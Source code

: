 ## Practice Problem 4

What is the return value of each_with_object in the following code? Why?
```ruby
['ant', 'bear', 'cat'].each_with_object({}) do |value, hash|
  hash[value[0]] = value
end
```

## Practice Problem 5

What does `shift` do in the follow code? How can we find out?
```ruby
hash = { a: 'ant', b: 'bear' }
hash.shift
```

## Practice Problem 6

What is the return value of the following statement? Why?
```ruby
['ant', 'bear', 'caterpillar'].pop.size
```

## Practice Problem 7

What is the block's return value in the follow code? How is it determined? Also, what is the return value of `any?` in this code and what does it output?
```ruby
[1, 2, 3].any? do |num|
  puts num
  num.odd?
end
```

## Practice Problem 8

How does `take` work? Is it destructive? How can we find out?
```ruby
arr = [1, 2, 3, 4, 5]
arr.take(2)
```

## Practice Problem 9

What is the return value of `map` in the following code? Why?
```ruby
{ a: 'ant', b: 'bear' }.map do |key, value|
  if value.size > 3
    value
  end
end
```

________________________

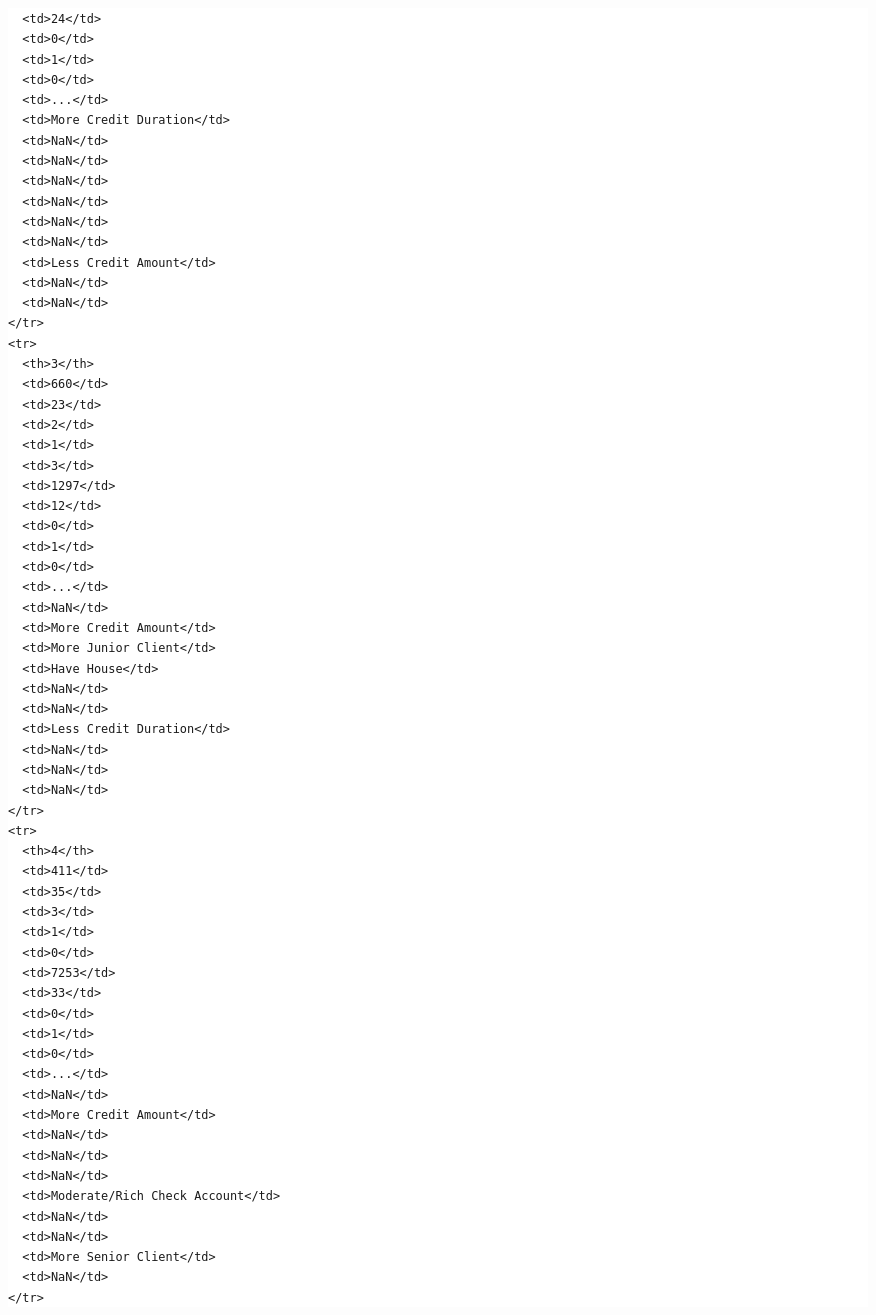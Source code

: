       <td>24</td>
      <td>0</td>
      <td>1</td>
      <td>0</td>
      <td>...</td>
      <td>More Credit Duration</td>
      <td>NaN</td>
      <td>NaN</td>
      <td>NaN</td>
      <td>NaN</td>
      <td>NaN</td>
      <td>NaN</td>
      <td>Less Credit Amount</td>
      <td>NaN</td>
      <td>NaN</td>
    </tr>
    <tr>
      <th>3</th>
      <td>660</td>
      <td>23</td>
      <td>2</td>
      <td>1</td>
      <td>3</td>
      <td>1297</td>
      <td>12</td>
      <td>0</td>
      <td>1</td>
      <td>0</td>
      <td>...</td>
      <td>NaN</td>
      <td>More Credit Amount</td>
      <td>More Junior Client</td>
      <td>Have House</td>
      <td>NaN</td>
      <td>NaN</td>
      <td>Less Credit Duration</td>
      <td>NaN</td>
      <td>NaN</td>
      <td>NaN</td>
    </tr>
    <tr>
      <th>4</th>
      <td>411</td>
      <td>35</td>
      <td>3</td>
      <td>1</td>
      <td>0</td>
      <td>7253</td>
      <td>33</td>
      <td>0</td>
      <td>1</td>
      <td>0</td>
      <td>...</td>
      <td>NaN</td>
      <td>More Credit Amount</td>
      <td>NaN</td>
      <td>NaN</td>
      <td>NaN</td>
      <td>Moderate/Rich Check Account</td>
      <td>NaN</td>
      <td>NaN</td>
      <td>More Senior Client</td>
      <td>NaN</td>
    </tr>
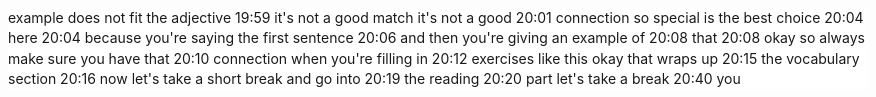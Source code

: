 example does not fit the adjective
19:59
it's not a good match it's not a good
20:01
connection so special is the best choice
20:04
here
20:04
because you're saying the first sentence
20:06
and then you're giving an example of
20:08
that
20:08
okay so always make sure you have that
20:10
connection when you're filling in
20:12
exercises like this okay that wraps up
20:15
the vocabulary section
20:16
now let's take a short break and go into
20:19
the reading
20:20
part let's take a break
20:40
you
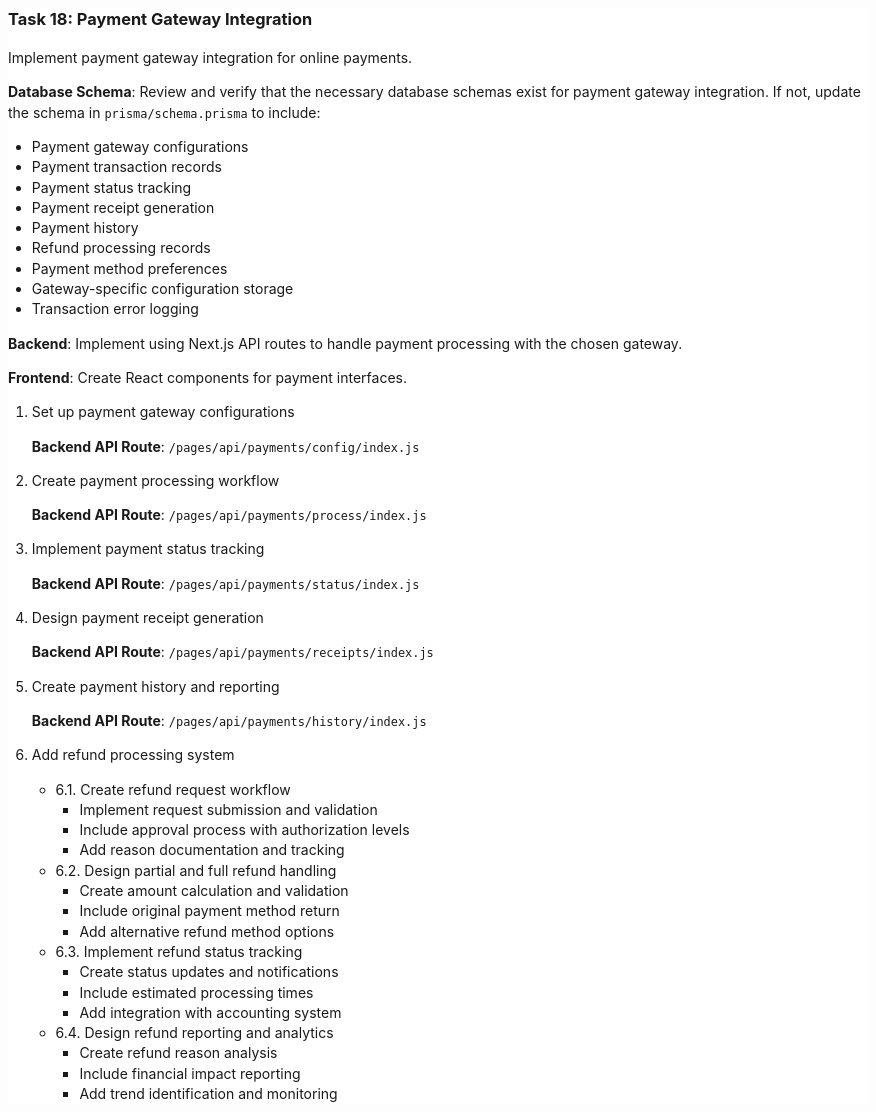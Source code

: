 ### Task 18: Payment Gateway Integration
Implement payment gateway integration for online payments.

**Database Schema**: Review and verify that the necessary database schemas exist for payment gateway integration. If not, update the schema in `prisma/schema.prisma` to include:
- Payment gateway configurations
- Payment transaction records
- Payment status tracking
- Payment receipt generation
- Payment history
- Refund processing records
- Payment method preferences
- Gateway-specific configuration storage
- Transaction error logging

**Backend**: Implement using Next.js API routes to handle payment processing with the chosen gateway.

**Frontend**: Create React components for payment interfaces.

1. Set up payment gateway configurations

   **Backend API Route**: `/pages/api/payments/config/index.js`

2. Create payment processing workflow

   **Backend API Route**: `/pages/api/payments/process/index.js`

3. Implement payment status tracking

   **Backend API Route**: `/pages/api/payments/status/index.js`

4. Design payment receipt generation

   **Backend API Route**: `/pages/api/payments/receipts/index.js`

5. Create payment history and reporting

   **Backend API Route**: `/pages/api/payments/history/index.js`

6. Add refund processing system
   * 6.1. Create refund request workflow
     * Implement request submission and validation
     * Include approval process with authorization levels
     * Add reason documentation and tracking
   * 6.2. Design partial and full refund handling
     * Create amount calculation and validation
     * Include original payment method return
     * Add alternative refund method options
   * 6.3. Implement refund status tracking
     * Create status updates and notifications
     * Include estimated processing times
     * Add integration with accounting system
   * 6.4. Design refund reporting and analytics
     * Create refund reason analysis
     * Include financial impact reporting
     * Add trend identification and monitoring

________________________

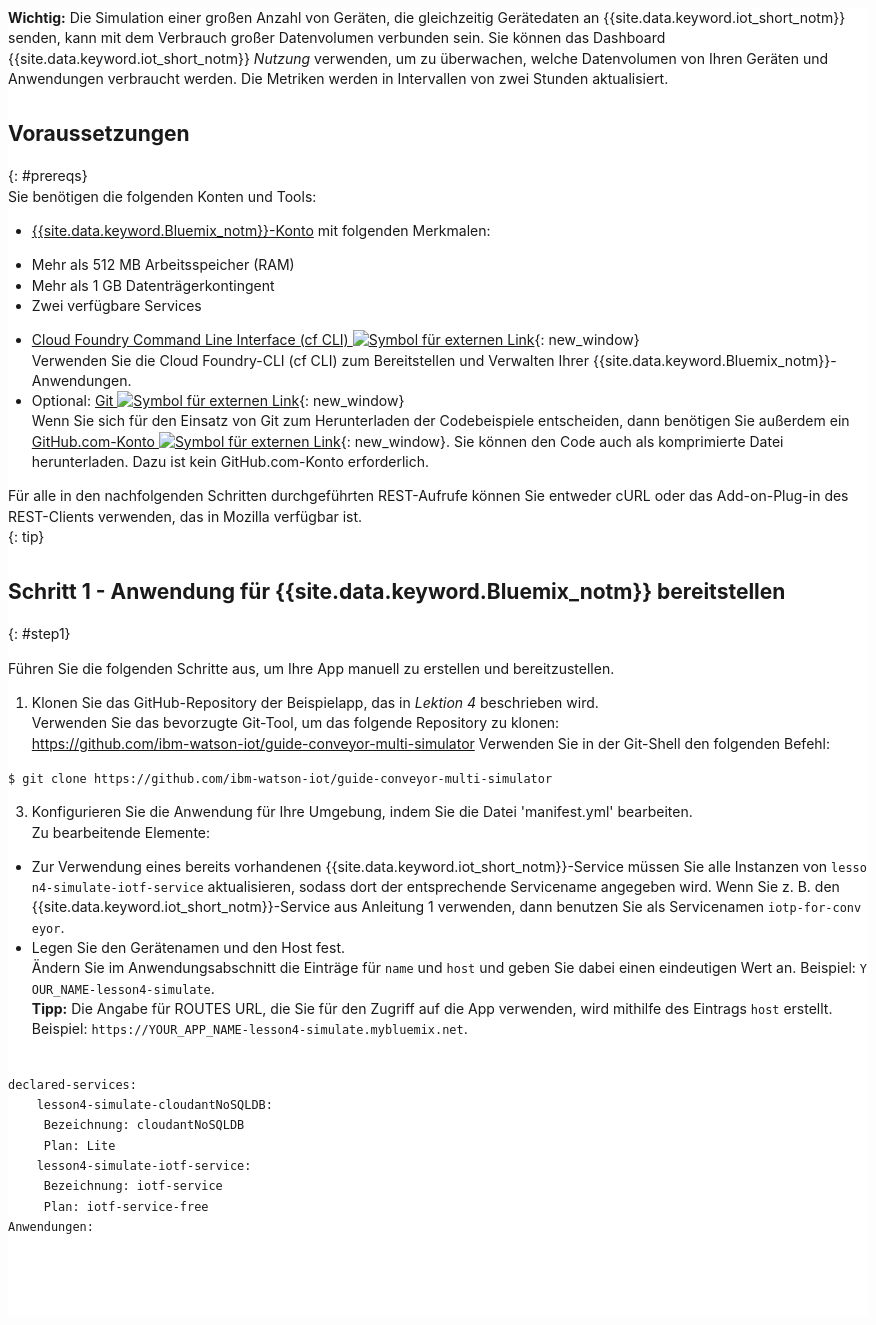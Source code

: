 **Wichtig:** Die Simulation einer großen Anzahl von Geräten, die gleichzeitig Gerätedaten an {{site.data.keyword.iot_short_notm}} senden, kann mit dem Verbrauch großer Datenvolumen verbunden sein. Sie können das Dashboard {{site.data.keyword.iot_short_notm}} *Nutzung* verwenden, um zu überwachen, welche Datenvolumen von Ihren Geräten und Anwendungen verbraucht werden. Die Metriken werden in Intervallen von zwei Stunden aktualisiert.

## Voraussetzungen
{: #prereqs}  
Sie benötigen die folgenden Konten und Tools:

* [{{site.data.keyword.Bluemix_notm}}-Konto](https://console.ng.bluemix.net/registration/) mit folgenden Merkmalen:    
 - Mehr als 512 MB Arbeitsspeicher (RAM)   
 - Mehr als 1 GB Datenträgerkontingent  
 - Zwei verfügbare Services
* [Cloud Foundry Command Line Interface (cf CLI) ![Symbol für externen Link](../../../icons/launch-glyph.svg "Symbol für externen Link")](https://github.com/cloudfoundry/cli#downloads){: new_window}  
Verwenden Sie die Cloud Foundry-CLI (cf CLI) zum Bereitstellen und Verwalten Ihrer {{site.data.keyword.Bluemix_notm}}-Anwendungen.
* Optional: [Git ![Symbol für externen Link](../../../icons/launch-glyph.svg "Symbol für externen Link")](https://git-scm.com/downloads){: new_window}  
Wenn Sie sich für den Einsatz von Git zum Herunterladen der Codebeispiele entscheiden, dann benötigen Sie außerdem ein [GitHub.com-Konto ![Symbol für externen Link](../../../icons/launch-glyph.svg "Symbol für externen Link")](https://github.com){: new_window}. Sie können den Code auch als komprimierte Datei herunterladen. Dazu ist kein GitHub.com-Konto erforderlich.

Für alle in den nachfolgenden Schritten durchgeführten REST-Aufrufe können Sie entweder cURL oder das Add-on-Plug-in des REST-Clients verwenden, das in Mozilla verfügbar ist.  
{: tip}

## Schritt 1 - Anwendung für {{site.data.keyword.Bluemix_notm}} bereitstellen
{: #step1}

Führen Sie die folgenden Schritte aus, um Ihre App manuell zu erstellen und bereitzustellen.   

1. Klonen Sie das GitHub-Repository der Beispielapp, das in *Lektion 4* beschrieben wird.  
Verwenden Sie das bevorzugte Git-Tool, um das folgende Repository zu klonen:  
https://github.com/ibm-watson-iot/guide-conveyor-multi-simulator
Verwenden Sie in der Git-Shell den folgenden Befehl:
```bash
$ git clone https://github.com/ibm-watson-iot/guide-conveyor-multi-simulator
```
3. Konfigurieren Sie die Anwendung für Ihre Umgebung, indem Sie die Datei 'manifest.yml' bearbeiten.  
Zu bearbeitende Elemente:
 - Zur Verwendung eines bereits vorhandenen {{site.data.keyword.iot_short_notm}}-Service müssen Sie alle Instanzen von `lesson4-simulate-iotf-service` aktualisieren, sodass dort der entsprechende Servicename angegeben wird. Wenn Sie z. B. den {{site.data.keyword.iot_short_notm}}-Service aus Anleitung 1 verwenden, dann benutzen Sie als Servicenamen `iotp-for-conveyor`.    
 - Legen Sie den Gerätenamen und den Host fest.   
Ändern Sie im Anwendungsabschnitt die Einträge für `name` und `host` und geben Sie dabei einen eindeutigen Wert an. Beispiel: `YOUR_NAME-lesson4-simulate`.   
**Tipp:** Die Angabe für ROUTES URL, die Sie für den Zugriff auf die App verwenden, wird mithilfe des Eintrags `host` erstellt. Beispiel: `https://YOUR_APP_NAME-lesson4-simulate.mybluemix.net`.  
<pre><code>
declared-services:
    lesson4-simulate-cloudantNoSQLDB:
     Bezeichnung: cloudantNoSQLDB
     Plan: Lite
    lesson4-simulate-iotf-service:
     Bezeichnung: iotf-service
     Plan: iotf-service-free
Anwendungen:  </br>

________________________

*EXERCISE AIM*:
What lines above contain the string "simulator"? Copy all of them.

*ANSWER SECTION*:
https://github.com/ibm-watson-iot/guide-conveyor-multi-simulator
$ git clone https://github.com/ibm-watson-iot/guide-conveyor-multi-simulator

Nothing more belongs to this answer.